11 Songs I Heard in February (unranked)
10 Albums I Heard in February (lightly ranked)
HANA: s/t
J-and-sometimes-K-pop group with a don’t-bore-us-etc. hodgepodge pop album that hangs together in a way I find oddly miraculous given the nature of such projectsWhodamanny: Onda Biloba
Italodisco revivalists include the kitchen sink, and its a farmhouseLiz Cooper: New Day
An indie songwriter that held my attention at album length!Hemlocke Springs: The Apple Tree Under the Sea
Love it the nerdier it gets, does not plumb the depths of nerdiness quite enough but I am still firmly team hemlockeWillow: petal rock black
Look, I’m not going to claim I loved-loved this album, but I do think Willow is a no-foolin’ genius and I also like the occasional jazz noise
Magic System: Dôni Dôni
Ivorian party music; does it maintain the party to album length? Maybe?
Dina Ögon: Människobarn
Swedish indie-pop is maybe the closest to a Golden Beatology album this week. I imagine many readers will like it more than I do (though I do like it and have featured Dina Ögon a few times)

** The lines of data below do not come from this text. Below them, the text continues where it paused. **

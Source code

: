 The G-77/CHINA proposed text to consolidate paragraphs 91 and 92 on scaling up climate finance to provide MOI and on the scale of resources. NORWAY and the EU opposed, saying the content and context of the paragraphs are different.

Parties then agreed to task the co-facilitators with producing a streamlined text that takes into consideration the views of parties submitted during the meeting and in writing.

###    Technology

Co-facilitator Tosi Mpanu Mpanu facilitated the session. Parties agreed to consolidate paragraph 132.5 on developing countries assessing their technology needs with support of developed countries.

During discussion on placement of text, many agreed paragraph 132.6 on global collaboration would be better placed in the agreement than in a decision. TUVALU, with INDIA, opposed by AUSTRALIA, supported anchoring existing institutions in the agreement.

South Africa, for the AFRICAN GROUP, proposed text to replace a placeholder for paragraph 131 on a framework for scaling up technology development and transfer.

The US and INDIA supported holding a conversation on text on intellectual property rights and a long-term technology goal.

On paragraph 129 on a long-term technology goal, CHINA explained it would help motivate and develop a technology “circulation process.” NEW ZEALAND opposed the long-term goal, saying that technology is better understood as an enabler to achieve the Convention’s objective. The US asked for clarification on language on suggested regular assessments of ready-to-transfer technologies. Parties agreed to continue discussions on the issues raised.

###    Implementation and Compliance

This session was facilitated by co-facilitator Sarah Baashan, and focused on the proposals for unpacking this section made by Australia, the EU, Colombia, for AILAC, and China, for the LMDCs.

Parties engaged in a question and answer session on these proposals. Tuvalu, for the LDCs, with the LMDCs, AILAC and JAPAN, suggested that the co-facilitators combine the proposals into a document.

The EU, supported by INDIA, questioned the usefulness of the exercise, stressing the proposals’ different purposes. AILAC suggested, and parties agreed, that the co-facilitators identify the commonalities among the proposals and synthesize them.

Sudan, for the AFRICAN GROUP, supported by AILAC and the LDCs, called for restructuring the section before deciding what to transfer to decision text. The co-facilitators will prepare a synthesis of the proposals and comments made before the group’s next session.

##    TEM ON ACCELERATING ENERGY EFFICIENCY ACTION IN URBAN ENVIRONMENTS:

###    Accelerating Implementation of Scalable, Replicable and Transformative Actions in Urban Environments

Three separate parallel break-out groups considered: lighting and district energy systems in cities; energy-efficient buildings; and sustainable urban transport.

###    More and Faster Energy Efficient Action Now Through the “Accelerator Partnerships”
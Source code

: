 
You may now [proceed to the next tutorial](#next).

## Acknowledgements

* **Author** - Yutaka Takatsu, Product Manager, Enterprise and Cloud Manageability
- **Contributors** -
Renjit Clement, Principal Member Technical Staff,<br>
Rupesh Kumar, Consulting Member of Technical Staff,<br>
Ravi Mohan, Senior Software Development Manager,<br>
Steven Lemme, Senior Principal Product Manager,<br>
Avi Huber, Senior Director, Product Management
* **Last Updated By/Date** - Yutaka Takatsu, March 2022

Natoxie: Cout Scrub Riddim [EP]
A not bad shatta party with lots of good vocalists. Not really an album medium, but could be an EP medium?
Eem Triplin: a love song for u [EP]
This one is good, mostly annoyed that I missed his full-length from last year
Luka Salam: Hassasa [EP]
All-over-the-place Egyptian jazz-positive bedroom pop, thoughtfully patched together even if it’s still a mess
1. Zee Nxumalo, Dlala Thukzin f. Funky Qla, Shakees & Les, MK Productions: Awe Mah
South Africa
2. Tea White: Season
South Africa
Let’s check in on the status of 3-step, which in South African house subgenre years has what feels like a decade under its belt (it’s in circa year 4), which means it is a legacy style before I’ve even figured out how to properly stylize the genre name. From breakout star producer Dlala Thukzin and I-hope-still-breakout star vocalist Zee Nxumalo comes an attempt to fit Thukzin’s production into a contained pop package that I think works pretty well, though I’m not sure why the visualizer above cuts 90 seconds out of an already pop-length edit. They could have pushed it to 5 minutes and it’d still seem short.

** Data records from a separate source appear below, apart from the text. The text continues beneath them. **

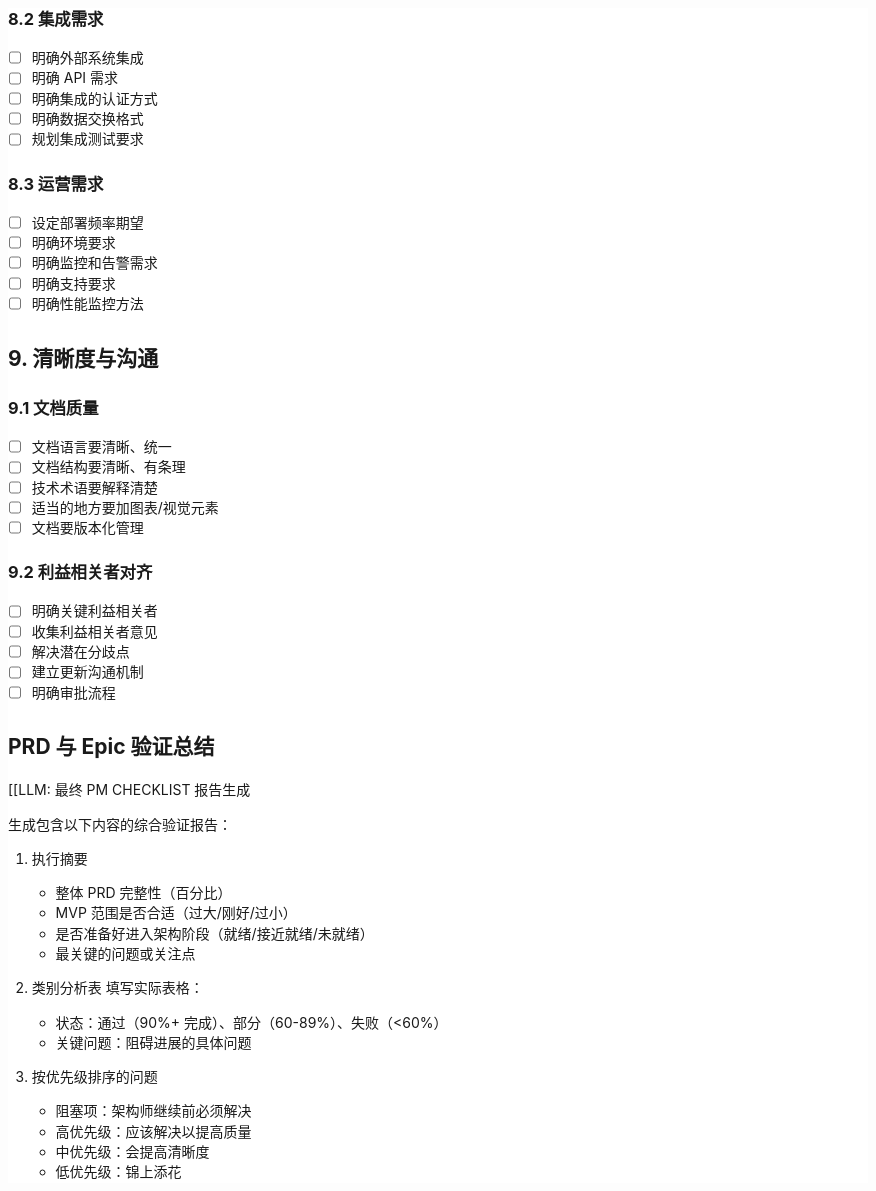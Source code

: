 ### 8.2 集成需求

- [ ] 明确外部系统集成
- [ ] 明确 API 需求
- [ ] 明确集成的认证方式
- [ ] 明确数据交换格式
- [ ] 规划集成测试要求

### 8.3 运营需求

- [ ] 设定部署频率期望
- [ ] 明确环境要求
- [ ] 明确监控和告警需求
- [ ] 明确支持要求
- [ ] 明确性能监控方法

## 9. 清晰度与沟通

### 9.1 文档质量

- [ ] 文档语言要清晰、统一
- [ ] 文档结构要清晰、有条理
- [ ] 技术术语要解释清楚
- [ ] 适当的地方要加图表/视觉元素
- [ ] 文档要版本化管理

### 9.2 利益相关者对齐

- [ ] 明确关键利益相关者
- [ ] 收集利益相关者意见
- [ ] 解决潜在分歧点
- [ ] 建立更新沟通机制
- [ ] 明确审批流程

## PRD 与 Epic 验证总结

[[LLM: 最终 PM CHECKLIST 报告生成

生成包含以下内容的综合验证报告：

1. 执行摘要
   - 整体 PRD 完整性（百分比）
   - MVP 范围是否合适（过大/刚好/过小）
   - 是否准备好进入架构阶段（就绪/接近就绪/未就绪）
   - 最关键的问题或关注点

2. 类别分析表
   填写实际表格：
   - 状态：通过（90%+ 完成）、部分（60-89%）、失败（<60%）
   - 关键问题：阻碍进展的具体问题

3. 按优先级排序的问题
   - 阻塞项：架构师继续前必须解决
   - 高优先级：应该解决以提高质量
   - 中优先级：会提高清晰度
   - 低优先级：锦上添花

Then from Afrotech-centric label Stay True Sounds, Atmos Blaq’s label, comes a producer I didn’t know before, Tea White, with the full 7+ minutes of lush instrumental bliss I’ve come to expect from these minimalist album covers. A producer to explore more — in 2026 alone he has already released a full Afrotech album along with this very different single (b/w also excellent “Cosmic Season”).
3. Justine Skye: Thong
US
A rec from Katherine St Asaph, who continues to write a fantastic monthly column over at Stereogum that you should be reading. Another production win for Kaytranada, who has been on a roll with R&B royalty and assorted heatseekers for several years now.
4. Kromow: Look at the Sky
Netherlands
Dutch rapper and producer with a solid R&B hook cut-n-paste and post-mumble sing-rap that has a certain sheen to it. I was not entirely surprised to see a deluge of YouTube commenters admitting that its placement in an ad on Instagram is where they discovered it. As for me, I often like the commercial music without even watching the commercials—when I was teaching high school, every time my head turned for a song I wasn’t expecting to hear in the classroom it was invariably for a YouTube ad before the real song played.
5. Danny L Harle f. PinkPantheress: Starlight [2025]
UK
Well, score another one for me liking something when everyone decides it is no longer cool or interesting. I’ve never been big on the first wave of hyperpop, but the selloutish pop album from PC Music’s Danny L Harle—featuring this song that came out last year—was more interesting to me than any of the golden age stuff. I could also probably give a lot of credit to PinkPantheress’s appearance here, even though it doesn’t really sound like she had much to do beyond throw her vocals into the song grinder.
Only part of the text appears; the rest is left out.